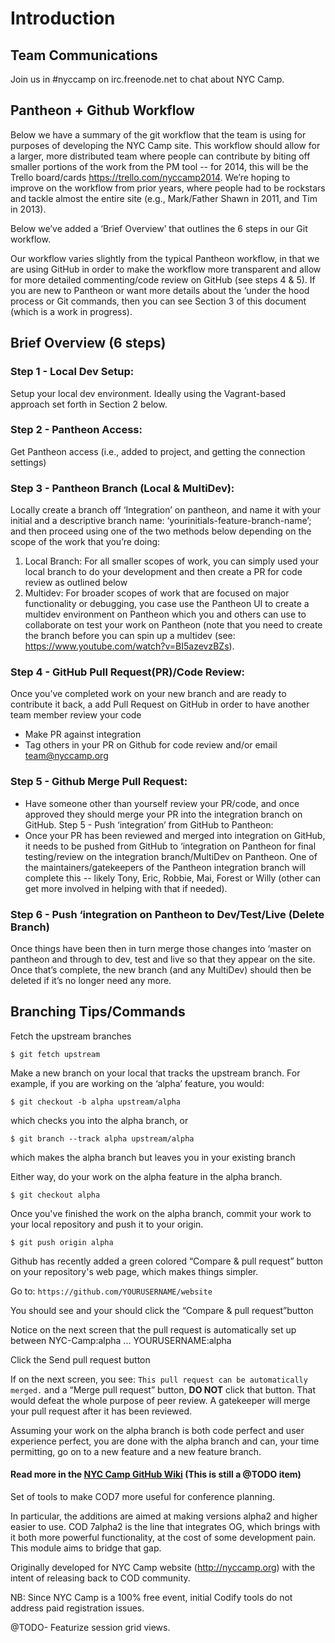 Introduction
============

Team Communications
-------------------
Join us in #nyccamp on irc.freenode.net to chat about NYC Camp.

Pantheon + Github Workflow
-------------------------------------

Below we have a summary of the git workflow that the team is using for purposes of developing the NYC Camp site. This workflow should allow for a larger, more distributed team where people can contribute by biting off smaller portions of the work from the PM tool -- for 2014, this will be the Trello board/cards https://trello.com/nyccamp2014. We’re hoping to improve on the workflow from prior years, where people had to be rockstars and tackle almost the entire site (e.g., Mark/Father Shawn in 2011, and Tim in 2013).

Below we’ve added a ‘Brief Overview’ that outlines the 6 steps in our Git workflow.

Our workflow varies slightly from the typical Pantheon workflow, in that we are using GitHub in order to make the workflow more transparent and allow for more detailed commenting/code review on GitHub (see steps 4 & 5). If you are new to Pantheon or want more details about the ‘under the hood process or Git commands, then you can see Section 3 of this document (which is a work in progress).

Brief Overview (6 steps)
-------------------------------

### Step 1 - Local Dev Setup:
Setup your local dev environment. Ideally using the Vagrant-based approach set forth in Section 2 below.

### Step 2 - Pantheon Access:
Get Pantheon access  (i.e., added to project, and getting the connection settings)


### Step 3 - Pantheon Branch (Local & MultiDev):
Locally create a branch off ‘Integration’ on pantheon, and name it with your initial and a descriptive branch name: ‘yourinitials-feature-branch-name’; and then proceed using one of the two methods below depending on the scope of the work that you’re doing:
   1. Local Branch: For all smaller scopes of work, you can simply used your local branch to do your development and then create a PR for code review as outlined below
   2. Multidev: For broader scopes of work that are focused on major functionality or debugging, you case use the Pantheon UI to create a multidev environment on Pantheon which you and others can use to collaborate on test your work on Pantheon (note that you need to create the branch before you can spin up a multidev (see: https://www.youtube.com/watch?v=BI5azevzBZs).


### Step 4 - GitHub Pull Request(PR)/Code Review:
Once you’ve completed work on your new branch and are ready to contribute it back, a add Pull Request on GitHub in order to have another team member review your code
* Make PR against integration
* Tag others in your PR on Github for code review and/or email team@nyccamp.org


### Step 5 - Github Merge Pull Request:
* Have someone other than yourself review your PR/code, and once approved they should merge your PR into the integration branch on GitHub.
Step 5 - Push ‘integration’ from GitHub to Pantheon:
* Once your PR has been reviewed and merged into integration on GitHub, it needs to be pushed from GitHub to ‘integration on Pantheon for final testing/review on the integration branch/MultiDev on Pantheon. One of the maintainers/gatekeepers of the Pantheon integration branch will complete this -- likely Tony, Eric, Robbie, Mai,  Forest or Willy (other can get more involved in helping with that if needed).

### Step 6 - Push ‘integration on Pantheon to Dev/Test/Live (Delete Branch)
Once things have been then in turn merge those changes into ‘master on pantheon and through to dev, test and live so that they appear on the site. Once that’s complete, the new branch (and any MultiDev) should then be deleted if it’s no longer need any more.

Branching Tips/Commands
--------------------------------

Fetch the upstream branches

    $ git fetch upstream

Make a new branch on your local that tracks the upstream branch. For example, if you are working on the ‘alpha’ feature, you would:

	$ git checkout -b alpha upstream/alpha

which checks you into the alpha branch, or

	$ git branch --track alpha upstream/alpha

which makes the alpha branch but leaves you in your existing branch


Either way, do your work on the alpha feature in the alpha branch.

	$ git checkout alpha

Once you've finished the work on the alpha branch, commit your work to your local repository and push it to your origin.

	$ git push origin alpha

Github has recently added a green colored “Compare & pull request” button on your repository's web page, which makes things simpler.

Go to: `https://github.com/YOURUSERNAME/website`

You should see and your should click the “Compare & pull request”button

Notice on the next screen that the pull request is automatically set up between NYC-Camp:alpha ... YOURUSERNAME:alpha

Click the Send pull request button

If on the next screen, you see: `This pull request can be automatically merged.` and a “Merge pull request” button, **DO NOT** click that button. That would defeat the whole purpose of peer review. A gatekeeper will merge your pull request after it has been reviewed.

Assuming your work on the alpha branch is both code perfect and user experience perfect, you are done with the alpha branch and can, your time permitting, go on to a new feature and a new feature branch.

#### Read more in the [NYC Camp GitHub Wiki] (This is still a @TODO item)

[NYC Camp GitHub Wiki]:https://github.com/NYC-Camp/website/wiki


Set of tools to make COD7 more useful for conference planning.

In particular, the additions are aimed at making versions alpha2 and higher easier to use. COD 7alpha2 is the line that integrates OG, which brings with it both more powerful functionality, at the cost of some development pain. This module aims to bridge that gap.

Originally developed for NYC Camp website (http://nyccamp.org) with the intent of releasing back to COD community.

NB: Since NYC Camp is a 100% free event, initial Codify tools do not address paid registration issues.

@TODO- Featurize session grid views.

### Exercise aim
Give back the listing unchanged. Strip out the pictures.

### Answer space
 Introduction
============

Team Communications
-------------------
Join us in #nyccamp on irc.freenode.net to chat about NYC Camp.

Pantheon + Github Workflow
-------------------------------------

Below we have a summary of the git workflow that the team is using for purposes of developing the NYC Camp site. This workflow should allow for a larger, more distributed team where people can contribute by biting off smaller portions of the work from the PM tool -- for 2014, this will be the Trello board/cards https://trello.com/nyccamp2014. We’re hoping to improve on the workflow from prior years, where people had to be rockstars and tackle almost the entire site (e.g., Mark/Father Shawn in 2011, and Tim in 2013).

Below we’ve added a ‘Brief Overview’ that outlines the 6 steps in our Git workflow.

Our workflow varies slightly from the typical Pantheon workflow, in that we are using GitHub in order to make the workflow more transparent and allow for more detailed commenting/code review on GitHub (see steps 4 & 5). If you are new to Pantheon or want more details about the ‘under the hood process or Git commands, then you can see Section 3 of this document (which is a work in progress).

Brief Overview (6 steps)
-------------------------------

### Step 1 - Local Dev Setup:
Setup your local dev environment. Ideally using the Vagrant-based approach set forth in Section 2 below.

### Step 2 - Pantheon Access:
Get Pantheon access  (i.e., added to project, and getting the connection settings)


### Step 3 - Pantheon Branch (Local & MultiDev):
Locally create a branch off ‘Integration’ on pantheon, and name it with your initial and a descriptive branch name: ‘yourinitials-feature-branch-name’; and then proceed using one of the two methods below depending on the scope of the work that you’re doing:
   1. Local Branch: For all smaller scopes of work, you can simply used your local branch to do your development and then create a PR for code review as outlined below
   2. Multidev: For broader scopes of work that are focused on major functionality or debugging, you case use the Pantheon UI to create a multidev environment on Pantheon which you and others can use to collaborate on test your work on Pantheon (note that you need to create the branch before you can spin up a multidev (see: https://www.youtube.com/watch?v=BI5azevzBZs).


### Step 4 - GitHub Pull Request(PR)/Code Review:
Once you’ve completed work on your new branch and are ready to contribute it back, a add Pull Request on GitHub in order to have another team member review your code
* Make PR against integration
* Tag others in your PR on Github for code review and/or email team@nyccamp.org


### Step 5 - Github Merge Pull Request:
* Have someone other than yourself review your PR/code, and once approved they should merge your PR into the integration branch on GitHub.
Step 5 - Push ‘integration’ from GitHub to Pantheon:
* Once your PR has been reviewed and merged into integration on GitHub, it needs to be pushed from GitHub to ‘integration on Pantheon for final testing/review on the integration branch/MultiDev on Pantheon. One of the maintainers/gatekeepers of the Pantheon integration branch will complete this -- likely Tony, Eric, Robbie, Mai,  Forest or Willy (other can get more involved in helping with that if needed).

### Step 6 - Push ‘integration on Pantheon to Dev/Test/Live (Delete Branch)
Once things have been then in turn merge those changes into ‘master on pantheon and through to dev, test and live so that they appear on the site. Once that’s complete, the new branch (and any MultiDev) should then be deleted if it’s no longer need any more.

Branching Tips/Commands
--------------------------------

Fetch the upstream branches

    $ git fetch upstream

Make a new branch on your local that tracks the upstream branch. For example, if you are working on the ‘alpha’ feature, you would:

	$ git checkout -b alpha upstream/alpha

which checks you into the alpha branch, or

	$ git branch --track alpha upstream/alpha

which makes the alpha branch but leaves you in your existing branch


Either way, do your work on the alpha feature in the alpha branch.

	$ git checkout alpha

Once you've finished the work on the alpha branch, commit your work to your local repository and push it to your origin.

	$ git push origin alpha

Github has recently added a green colored “Compare & pull request” button on your repository's web page, which makes things simpler.

Go to: `https://github.com/YOURUSERNAME/website`

You should see and your should click the “Compare & pull request”button

Notice on the next screen that the pull request is automatically set up between NYC-Camp:alpha ... YOURUSERNAME:alpha

Click the Send pull request button

If on the next screen, you see: `This pull request can be automatically merged.` and a “Merge pull request” button, **DO NOT** click that button. That would defeat the whole purpose of peer review. A gatekeeper will merge your pull request after it has been reviewed.

Assuming your work on the alpha branch is both code perfect and user experience perfect, you are done with the alpha branch and can, your time permitting, go on to a new feature and a new feature branch.

#### Read more in the [NYC Camp GitHub Wiki] (This is still a @TODO item)

[NYC Camp GitHub Wiki]:https://github.com/NYC-Camp/website/wiki


Set of tools to make COD7 more useful for conference planning.

In particular, the additions are aimed at making versions alpha2 and higher easier to use. COD 7alpha2 is the line that integrates OG, which brings with it both more powerful functionality, at the cost of some development pain. This module aims to bridge that gap.

Originally developed for NYC Camp website (http://nyccamp.org) with the intent of releasing back to COD community.

NB: Since NYC Camp is a 100% free event, initial Codify tools do not address paid registration issues.

@TODO- Featurize session grid views.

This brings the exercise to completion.